Diretamente imbricada com com o meio ambiente, a agropecuária por óbvio é afetada. Segundo estimativas do Ipea, apresentados em coluna do economista Bráulio Borges na Folha, a produtividade do setor cresceu 4% ao ano entre 1970 e 2011, mas só 1,5% ao ano de 2012 a 2021.
De acordo com o IBGE, no segundo trimestre de 2024, o Produto Interno Bruto da agropecuária recuou 2,3% ante os três meses anteriores. Em relação ao período correspondente do ano passado, a queda foi de 2,9%.
Decerto se deve considerar que em 2023 colheu-se uma safra de grãos excepcional de 315,4 milhões de toneladas, que impulsionou uma alta do PIB agrícola de 15,1% ante 2022. Por isso uma queda neste ano já era esperada.
Além da base de comparação atípica, a Confederação da Agricultura e Pecuária dá ênfase à sazonalidade típica do setor e ao fenômeno climático El Niño como motivos para a queda. Há mais.

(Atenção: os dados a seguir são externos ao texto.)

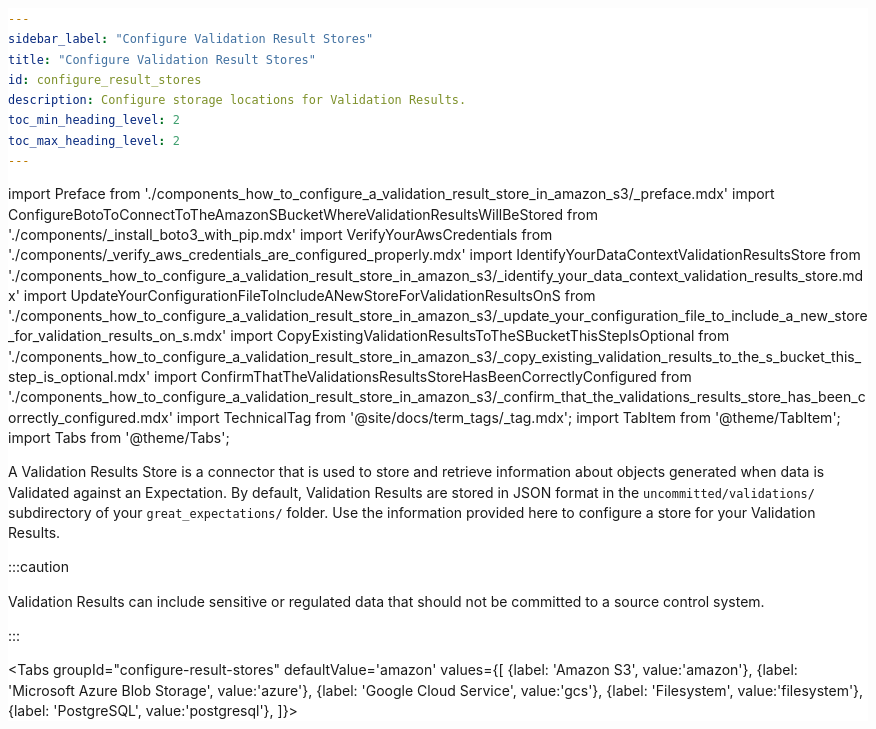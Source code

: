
 ```yaml
---
sidebar_label: "Configure Validation Result Stores"
title: "Configure Validation Result Stores"
id: configure_result_stores
description: Configure storage locations for Validation Results.
toc_min_heading_level: 2
toc_max_heading_level: 2
---
```


import Preface from './components_how_to_configure_a_validation_result_store_in_amazon_s3/_preface.mdx'
import ConfigureBotoToConnectToTheAmazonSBucketWhereValidationResultsWillBeStored from './components/_install_boto3_with_pip.mdx'
import VerifyYourAwsCredentials from './components/_verify_aws_credentials_are_configured_properly.mdx'
import IdentifyYourDataContextValidationResultsStore from './components_how_to_configure_a_validation_result_store_in_amazon_s3/_identify_your_data_context_validation_results_store.mdx'
import UpdateYourConfigurationFileToIncludeANewStoreForValidationResultsOnS from './components_how_to_configure_a_validation_result_store_in_amazon_s3/_update_your_configuration_file_to_include_a_new_store_for_validation_results_on_s.mdx'
import CopyExistingValidationResultsToTheSBucketThisStepIsOptional from './components_how_to_configure_a_validation_result_store_in_amazon_s3/_copy_existing_validation_results_to_the_s_bucket_this_step_is_optional.mdx'
import ConfirmThatTheValidationsResultsStoreHasBeenCorrectlyConfigured from './components_how_to_configure_a_validation_result_store_in_amazon_s3/_confirm_that_the_validations_results_store_has_been_correctly_configured.mdx'
import TechnicalTag from '@site/docs/term_tags/_tag.mdx';
import TabItem from '@theme/TabItem';
import Tabs from '@theme/Tabs';

A Validation Results Store is a connector that is used to store and retrieve information about objects generated when data is Validated against an Expectation. By default, Validation Results are stored in JSON format in the ``uncommitted/validations/`` subdirectory of your ``great_expectations/`` folder. Use the information provided here to configure a store for your Validation Results.

:::caution

Validation Results can include sensitive or regulated data that should not be committed to a source control system.

:::


<Tabs
  groupId="configure-result-stores"
  defaultValue='amazon'
  values={[
  {label: 'Amazon S3', value:'amazon'},
  {label: 'Microsoft Azure Blob Storage', value:'azure'},
  {label: 'Google Cloud Service', value:'gcs'},
  {label: 'Filesystem', value:'filesystem'},
  {label: 'PostgreSQL', value:'postgresql'},
  ]}>
<TabItem value="amazon">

A própria intensidade do El Niño e eventos extremos como as enchentes no Rio Grande do Sul se relacionam aos impactos do aquecimento global —para o qual o país e particularmente o agronegócio contribuem com o avanço do desmatamento, sobretudo na região amazônica.

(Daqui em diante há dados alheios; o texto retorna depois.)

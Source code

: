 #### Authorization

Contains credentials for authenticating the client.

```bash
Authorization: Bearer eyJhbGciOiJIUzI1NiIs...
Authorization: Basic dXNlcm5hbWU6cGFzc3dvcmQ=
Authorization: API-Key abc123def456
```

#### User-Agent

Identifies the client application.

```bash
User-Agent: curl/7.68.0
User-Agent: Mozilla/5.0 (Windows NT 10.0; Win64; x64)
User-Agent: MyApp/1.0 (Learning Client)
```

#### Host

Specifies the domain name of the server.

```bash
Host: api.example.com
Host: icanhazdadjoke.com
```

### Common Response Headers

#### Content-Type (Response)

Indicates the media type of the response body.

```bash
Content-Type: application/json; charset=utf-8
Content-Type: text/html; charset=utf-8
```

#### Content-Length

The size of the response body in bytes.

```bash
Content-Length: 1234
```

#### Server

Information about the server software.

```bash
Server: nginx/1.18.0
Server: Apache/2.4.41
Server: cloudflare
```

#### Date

Com a energia adicionada à atmosfera, há mais evaporação e formação de nuvens que despejam tempestades mais volumosas em períodos curtos.
O início da estação de chuvas também se desloca no calendário, prejudicando a semeadura. Para nada dizer das estiagens prolongadas, como a do presente, e dos ventos secos que propagam queimadas e incêndios florestais.

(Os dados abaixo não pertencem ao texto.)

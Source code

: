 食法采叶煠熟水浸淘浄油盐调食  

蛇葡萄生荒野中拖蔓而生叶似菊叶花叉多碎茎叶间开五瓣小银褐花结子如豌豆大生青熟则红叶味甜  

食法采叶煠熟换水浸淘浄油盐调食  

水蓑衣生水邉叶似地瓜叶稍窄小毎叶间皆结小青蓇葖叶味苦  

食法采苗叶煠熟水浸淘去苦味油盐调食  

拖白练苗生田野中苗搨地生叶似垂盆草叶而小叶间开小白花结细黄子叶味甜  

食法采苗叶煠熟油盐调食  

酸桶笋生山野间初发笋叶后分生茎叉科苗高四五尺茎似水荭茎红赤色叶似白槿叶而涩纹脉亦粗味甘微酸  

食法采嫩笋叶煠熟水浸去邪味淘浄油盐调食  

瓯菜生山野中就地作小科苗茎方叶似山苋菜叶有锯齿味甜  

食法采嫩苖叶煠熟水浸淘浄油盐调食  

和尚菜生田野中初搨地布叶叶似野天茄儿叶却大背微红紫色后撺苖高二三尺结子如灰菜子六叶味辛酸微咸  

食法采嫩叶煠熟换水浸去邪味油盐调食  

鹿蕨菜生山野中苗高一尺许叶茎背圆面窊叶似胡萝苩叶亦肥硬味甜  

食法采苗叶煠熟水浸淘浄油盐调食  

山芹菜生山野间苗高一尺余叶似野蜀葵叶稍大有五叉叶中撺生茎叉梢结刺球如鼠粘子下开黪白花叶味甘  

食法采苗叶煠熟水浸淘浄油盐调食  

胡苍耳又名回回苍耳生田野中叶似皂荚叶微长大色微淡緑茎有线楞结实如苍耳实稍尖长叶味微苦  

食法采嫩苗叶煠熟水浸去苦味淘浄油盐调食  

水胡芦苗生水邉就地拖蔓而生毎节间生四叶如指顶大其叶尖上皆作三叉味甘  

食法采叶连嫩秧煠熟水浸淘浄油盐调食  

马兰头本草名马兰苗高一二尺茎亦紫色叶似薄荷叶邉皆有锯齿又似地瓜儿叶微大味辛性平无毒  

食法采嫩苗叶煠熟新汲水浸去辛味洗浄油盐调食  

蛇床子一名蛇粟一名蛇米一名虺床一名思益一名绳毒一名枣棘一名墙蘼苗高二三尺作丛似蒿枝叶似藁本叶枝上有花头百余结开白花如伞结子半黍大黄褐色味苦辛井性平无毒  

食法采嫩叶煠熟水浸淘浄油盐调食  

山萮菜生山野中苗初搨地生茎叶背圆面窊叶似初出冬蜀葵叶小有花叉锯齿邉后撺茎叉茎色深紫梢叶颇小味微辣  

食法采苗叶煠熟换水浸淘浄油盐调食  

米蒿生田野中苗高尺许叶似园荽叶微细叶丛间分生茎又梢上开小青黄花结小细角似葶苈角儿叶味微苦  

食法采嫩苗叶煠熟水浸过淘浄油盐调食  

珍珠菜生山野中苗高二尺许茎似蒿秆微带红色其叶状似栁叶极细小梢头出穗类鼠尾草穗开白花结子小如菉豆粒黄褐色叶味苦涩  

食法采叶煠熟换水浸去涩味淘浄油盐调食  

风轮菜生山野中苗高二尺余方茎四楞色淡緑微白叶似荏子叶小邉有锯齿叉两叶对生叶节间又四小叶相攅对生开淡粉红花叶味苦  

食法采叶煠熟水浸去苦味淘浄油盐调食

Como ao poder público e à sociedade em geral, cabe ao agronegócio reconhecer que uma transformação mais ampla do clima está em curso —em não poucos casos superando a propaganda anticientífica que grassa em seu ambiente político e ideológico.
A intensidade atípica do calor e das chuvas no verão deste 2023, por exemplo, já era prevista por pesquisadores brasileiros e organismos internacionais desde o começo do ano passado.
Mesmo assim, governo federal, estados e municípios não se mostraram capazes de enfrentar a contento os efeitos dessas mudanças, que incluíram até a explosão dos casos de dengue.
Com a estiagem, que não é de agora, são afetadas a oferta de alimentos, a produção de eletricidade, a saúde pública, a qualidade do ar, o poder aquisitivo da população. Nada há de abstrato nem de imprevisível nisso (Folha, 6/9/24)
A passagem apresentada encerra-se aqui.